→ Task objective:
Copy the lines from the start of the records below through the line containing "Componente do editor", both included, and leave out the pictures.

+++ Exercise material

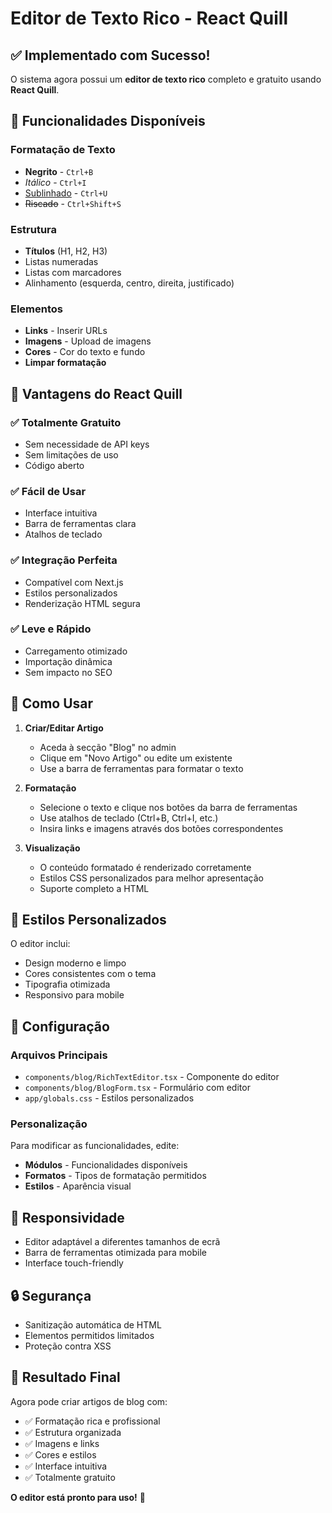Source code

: # Editor de Texto Rico - React Quill

## ✅ Implementado com Sucesso!

O sistema agora possui um **editor de texto rico** completo e gratuito usando **React Quill**.

## 🎯 Funcionalidades Disponíveis

### Formatação de Texto
- **Negrito** - `Ctrl+B`
- *Itálico* - `Ctrl+I`
- <u>Sublinhado</u> - `Ctrl+U`
- ~~Riscado~~ - `Ctrl+Shift+S`

### Estrutura
- **Títulos** (H1, H2, H3)
- Listas numeradas
- Listas com marcadores
- Alinhamento (esquerda, centro, direita, justificado)

### Elementos
- **Links** - Inserir URLs
- **Imagens** - Upload de imagens
- **Cores** - Cor do texto e fundo
- **Limpar formatação**

## 🚀 Vantagens do React Quill

### ✅ Totalmente Gratuito
- Sem necessidade de API keys
- Sem limitações de uso
- Código aberto

### ✅ Fácil de Usar
- Interface intuitiva
- Barra de ferramentas clara
- Atalhos de teclado

### ✅ Integração Perfeita
- Compatível com Next.js
- Estilos personalizados
- Renderização HTML segura

### ✅ Leve e Rápido
- Carregamento otimizado
- Importação dinâmica
- Sem impacto no SEO

## 📝 Como Usar

1. **Criar/Editar Artigo**
   - Aceda à secção "Blog" no admin
   - Clique em "Novo Artigo" ou edite um existente
   - Use a barra de ferramentas para formatar o texto

2. **Formatação**
   - Selecione o texto e clique nos botões da barra de ferramentas
   - Use atalhos de teclado (Ctrl+B, Ctrl+I, etc.)
   - Insira links e imagens através dos botões correspondentes

3. **Visualização**
   - O conteúdo formatado é renderizado corretamente
   - Estilos CSS personalizados para melhor apresentação
   - Suporte completo a HTML

## 🎨 Estilos Personalizados

O editor inclui:
- Design moderno e limpo
- Cores consistentes com o tema
- Tipografia otimizada
- Responsivo para mobile

## 🔧 Configuração

### Arquivos Principais
- `components/blog/RichTextEditor.tsx` - Componente do editor
- `components/blog/BlogForm.tsx` - Formulário com editor
- `app/globals.css` - Estilos personalizados

### Personalização
Para modificar as funcionalidades, edite:
- **Módulos** - Funcionalidades disponíveis
- **Formatos** - Tipos de formatação permitidos
- **Estilos** - Aparência visual

## 📱 Responsividade

- Editor adaptável a diferentes tamanhos de ecrã
- Barra de ferramentas otimizada para mobile
- Interface touch-friendly

## 🔒 Segurança

- Sanitização automática de HTML
- Elementos permitidos limitados
- Proteção contra XSS

## 🎉 Resultado Final

Agora pode criar artigos de blog com:
- ✅ Formatação rica e profissional
- ✅ Estrutura organizada
- ✅ Imagens e links
- ✅ Cores e estilos
- ✅ Interface intuitiva
- ✅ Totalmente gratuito

**O editor está pronto para uso!** 🚀 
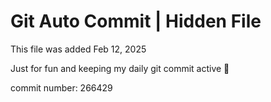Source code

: # Git Auto Commit | Hidden File

This file was added Feb 12, 2025

Just for fun and keeping my daily git commit active 🤪

commit number: 266429
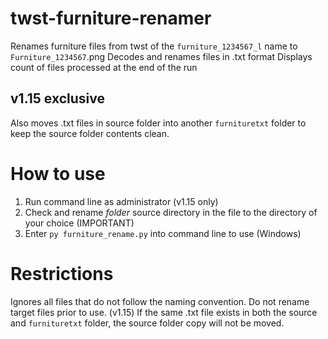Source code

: # twst-furniture-renamer
Renames furniture files from twst of the `furniture_1234567_l` name to `Furniture_1234567`.png
Decodes and renames files in .txt format
Displays count of files processed at the end of the run

## v1.15 exclusive
Also moves .txt files in source folder into another `furnituretxt` folder to keep the source folder contents clean.

# How to use
1. Run command line as administrator (v1.15 only)
2. Check and rename _folder_ source directory in the file to the directory of your choice (IMPORTANT)
3. Enter `py furniture_rename.py` into command line to use (Windows)

# Restrictions
Ignores all files that do not follow the naming convention.
Do not rename target files prior to use.
(v1.15) If the same .txt file exists in both the source and `furnituretxt` folder, the source folder copy will not be moved.
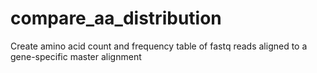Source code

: # compare_aa_distribution
Create amino acid count and frequency table of fastq reads aligned to a gene-specific master alignment
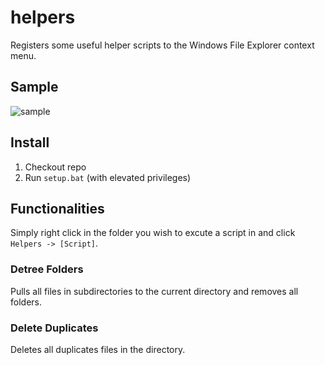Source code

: # helpers
Registers some useful helper scripts to the Windows File Explorer context menu.

## Sample
![sample](https://i.ibb.co/sCL9mm5/Untitled.png)

## Install
1. Checkout repo
2. Run `setup.bat` (with elevated privileges)

## Functionalities
Simply right click in the folder you wish to excute a script in and click `Helpers -> [Script]`.

### Detree Folders
Pulls all files in subdirectories to the current directory and removes all folders. 

### Delete Duplicates
Deletes all duplicates files in the directory.
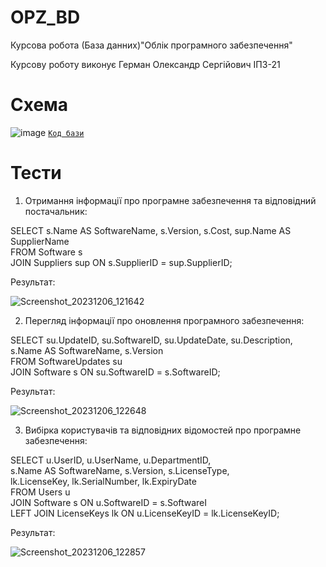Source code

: # OPZ_BD
Курсова робота (База данних)"Облік програмного забезпечення"

Курсову роботу виконує Герман Олександр Сергійович ІПЗ-21

# Схема

![image](https://github.com/Skiffov/OPZ_BD/assets/51057115/11b75e13-7dab-4f42-8565-d0f8a88dc8f1)
[`Код бази`](BD.mysql)
# Тести

   1. Отримання інформації про програмне забезпечення та відповідний постачальник:

SELECT s.Name AS SoftwareName, s.Version, s.Cost, sup.Name AS SupplierName  
FROM Software s  
JOIN Suppliers sup ON s.SupplierID = sup.SupplierID;

 Результат: 

![Screenshot_20231206_121642](https://github.com/Skiffov/OPZ_BD/assets/51057115/b76cee66-69df-4fa8-82ab-dfec2a44f485)

   2. Перегляд інформації про оновлення програмного забезпечення:

SELECT su.UpdateID, su.SoftwareID, su.UpdateDate, su.Description,  
s.Name AS SoftwareName, s.Version  
FROM SoftwareUpdates su  
JOIN Software s ON su.SoftwareID = s.SoftwareID;

Результат: 

![Screenshot_20231206_122648](https://github.com/Skiffov/OPZ_BD/assets/51057115/6a8388c0-cdb0-4d83-bcbb-d65263596c4c)

   3. Вибірка користувачів та відповідних відомостей про програмне забезпечення:

   SELECT u.UserID, u.UserName, u.DepartmentID,  
   s.Name AS SoftwareName, s.Version, s.LicenseType,  
   lk.LicenseKey, lk.SerialNumber, lk.ExpiryDate  
   FROM Users u  
   JOIN Software s ON u.SoftwareID = s.SoftwareI  
   LEFT JOIN LicenseKeys lk ON u.LicenseKeyID = lk.LicenseKeyID;

Результат: 

![Screenshot_20231206_122857](https://github.com/Skiffov/OPZ_BD/assets/51057115/b58e383d-f3c0-4aa2-b5a9-57980d6dbdad)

++++++

→ Solution to the problem:
Source code

: # Editor de Texto Rico - React Quill

## ✅ Implementado com Sucesso!

O sistema agora possui um **editor de texto rico** completo e gratuito usando **React Quill**.

## 🎯 Funcionalidades Disponíveis

### Formatação de Texto
- **Negrito** - `Ctrl+B`
- *Itálico* - `Ctrl+I`
- <u>Sublinhado</u> - `Ctrl+U`
- ~~Riscado~~ - `Ctrl+Shift+S`

### Estrutura
- **Títulos** (H1, H2, H3)
- Listas numeradas
- Listas com marcadores
- Alinhamento (esquerda, centro, direita, justificado)

### Elementos
- **Links** - Inserir URLs
- **Imagens** - Upload de imagens
- **Cores** - Cor do texto e fundo
- **Limpar formatação**

## 🚀 Vantagens do React Quill

### ✅ Totalmente Gratuito
- Sem necessidade de API keys
- Sem limitações de uso
- Código aberto

### ✅ Fácil de Usar
- Interface intuitiva
- Barra de ferramentas clara
- Atalhos de teclado

### ✅ Integração Perfeita
- Compatível com Next.js
- Estilos personalizados
- Renderização HTML segura

### ✅ Leve e Rápido
- Carregamento otimizado
- Importação dinâmica
- Sem impacto no SEO

## 📝 Como Usar

1. **Criar/Editar Artigo**
   - Aceda à secção "Blog" no admin
   - Clique em "Novo Artigo" ou edite um existente
   - Use a barra de ferramentas para formatar o texto

2. **Formatação**
   - Selecione o texto e clique nos botões da barra de ferramentas
   - Use atalhos de teclado (Ctrl+B, Ctrl+I, etc.)
   - Insira links e imagens através dos botões correspondentes

3. **Visualização**
   - O conteúdo formatado é renderizado corretamente
   - Estilos CSS personalizados para melhor apresentação
   - Suporte completo a HTML

## 🎨 Estilos Personalizados

O editor inclui:
- Design moderno e limpo
- Cores consistentes com o tema
- Tipografia otimizada
- Responsivo para mobile

## 🔧 Configuração

### Arquivos Principais
- `components/blog/RichTextEditor.tsx` - Componente do editor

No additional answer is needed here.